At a closer glance, this argument is not antithetical to China's assertions about its intention to keep its space programmes on a peaceful trajectory. The reason is not far to seek. China, like India, emphasises the principles of no-first-use of nuclear weapons and no-use against states without the atom bomb.
Significantly, insofar as outer space figures in China's thinking on "information warfare", David Shambaugh, a Western specialist on the Chinese military modernisation, has pointed out that some writings under the auspices of the People's Liberation Army had cited "the offensive use of ... space-based lasers", among other means, to "confuse and paralyse an enemy's communications systems on the ground, in the air, and at sea". Beyond such analytical views about China, there is very little or no policy-driven response from the United States and other Western powers to China's soaring status as a space-faring country and what that might mean in terms of the military equations among the major powers.

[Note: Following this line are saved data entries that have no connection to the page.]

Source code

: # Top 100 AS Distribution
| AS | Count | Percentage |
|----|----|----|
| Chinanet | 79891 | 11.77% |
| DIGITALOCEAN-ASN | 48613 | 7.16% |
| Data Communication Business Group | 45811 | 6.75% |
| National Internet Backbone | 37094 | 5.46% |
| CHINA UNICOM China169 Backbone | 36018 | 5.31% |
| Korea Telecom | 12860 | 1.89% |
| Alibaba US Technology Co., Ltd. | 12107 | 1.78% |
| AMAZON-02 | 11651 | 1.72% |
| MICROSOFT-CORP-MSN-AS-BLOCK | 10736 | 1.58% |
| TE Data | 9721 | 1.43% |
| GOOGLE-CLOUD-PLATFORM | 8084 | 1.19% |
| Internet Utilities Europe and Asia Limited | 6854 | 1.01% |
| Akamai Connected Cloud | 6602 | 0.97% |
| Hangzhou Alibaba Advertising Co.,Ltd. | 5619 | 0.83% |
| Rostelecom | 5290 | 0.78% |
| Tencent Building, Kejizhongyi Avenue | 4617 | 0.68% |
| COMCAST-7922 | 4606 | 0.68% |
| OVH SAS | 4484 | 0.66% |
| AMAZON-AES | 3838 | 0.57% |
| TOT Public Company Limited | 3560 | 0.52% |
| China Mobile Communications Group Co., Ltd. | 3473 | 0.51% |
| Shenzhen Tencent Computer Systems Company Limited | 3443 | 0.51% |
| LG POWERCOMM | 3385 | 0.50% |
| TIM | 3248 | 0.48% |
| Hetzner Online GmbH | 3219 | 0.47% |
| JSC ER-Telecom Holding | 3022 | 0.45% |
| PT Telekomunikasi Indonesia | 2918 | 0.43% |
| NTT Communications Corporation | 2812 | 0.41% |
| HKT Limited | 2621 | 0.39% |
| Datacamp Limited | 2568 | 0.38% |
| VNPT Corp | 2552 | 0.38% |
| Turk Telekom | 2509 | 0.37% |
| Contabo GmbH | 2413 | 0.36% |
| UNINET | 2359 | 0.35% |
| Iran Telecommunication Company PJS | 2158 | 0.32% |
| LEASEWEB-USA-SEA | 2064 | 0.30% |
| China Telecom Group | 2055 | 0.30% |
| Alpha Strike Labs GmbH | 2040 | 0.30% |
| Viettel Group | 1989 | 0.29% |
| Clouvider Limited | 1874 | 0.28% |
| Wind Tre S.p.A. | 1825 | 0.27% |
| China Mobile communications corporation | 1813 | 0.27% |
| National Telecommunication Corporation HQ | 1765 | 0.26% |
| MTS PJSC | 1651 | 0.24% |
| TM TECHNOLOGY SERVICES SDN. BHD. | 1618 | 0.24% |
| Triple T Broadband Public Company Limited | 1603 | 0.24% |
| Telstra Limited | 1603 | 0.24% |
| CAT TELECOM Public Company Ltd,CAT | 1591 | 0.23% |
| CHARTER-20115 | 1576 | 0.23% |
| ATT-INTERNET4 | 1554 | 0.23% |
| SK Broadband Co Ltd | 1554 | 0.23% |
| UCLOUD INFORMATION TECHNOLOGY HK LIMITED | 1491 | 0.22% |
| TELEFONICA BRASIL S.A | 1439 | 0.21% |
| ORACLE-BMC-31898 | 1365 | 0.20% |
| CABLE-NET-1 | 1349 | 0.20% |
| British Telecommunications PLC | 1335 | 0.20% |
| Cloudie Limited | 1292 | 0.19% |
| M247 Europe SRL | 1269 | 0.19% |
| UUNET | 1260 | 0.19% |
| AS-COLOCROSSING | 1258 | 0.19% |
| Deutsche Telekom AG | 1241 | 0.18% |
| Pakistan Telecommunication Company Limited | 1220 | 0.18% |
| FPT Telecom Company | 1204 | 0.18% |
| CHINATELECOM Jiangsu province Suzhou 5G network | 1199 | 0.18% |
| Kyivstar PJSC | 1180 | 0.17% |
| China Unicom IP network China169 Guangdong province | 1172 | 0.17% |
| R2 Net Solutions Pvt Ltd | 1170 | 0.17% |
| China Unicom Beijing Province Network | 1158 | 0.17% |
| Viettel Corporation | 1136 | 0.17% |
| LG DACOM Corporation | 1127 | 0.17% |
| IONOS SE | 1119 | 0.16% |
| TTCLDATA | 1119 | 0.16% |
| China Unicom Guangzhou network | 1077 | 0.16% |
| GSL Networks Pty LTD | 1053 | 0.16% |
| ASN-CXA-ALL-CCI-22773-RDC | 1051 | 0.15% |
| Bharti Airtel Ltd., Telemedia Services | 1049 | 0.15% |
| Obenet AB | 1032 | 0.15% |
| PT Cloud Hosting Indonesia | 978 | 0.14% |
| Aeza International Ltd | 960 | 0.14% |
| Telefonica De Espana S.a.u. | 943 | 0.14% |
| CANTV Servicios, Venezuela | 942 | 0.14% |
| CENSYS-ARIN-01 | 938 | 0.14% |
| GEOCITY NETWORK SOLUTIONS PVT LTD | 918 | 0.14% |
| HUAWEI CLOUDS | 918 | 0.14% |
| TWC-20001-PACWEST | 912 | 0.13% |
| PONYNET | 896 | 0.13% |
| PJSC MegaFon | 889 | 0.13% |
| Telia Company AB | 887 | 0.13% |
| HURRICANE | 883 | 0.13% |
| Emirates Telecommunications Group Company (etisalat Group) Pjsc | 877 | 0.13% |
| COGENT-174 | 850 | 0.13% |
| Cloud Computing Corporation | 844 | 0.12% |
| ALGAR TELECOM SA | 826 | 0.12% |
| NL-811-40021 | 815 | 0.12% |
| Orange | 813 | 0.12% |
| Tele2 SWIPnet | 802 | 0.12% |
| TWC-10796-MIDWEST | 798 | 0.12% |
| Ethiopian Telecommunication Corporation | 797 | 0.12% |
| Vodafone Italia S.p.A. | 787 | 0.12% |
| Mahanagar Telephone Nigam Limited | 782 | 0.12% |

At the macro-level of international politics, a new post-modern theory is that the space-faring powers will be able to dominate global affairs in the future in much the same proactive manner as the sea-faring countries were able to do in an earlier era in world history.
It is not just China's proven technological successes in the extra-terrestrial domain that would be relevant to this theory, but also the robust space programmes of India and a few other countries. Importantly, in the overall global political situation, the "Chinese assessment", as a commentator, Yong Deng, has pointed out, "sees the United States as a hegemon on the offensive for power aggrandisement". Assessments such as these were first made in 2001, but they remain valid to this day, as seen from a Chinese perspective.
A fashionable view in the West is that the Soviet Union collapsed, in spite of its military prowess and space-related successes, because the old Kremlin failed to put the national economy on an even keel. Viewed in this perspective, China tends to focus as much attention on the national economy as on other power derivatives such military modernisation and space exploration. It, therefore, remains to be seen whether the U.S. will see China as an emerging space-faring competitor and respond to the "challenge" accordingly.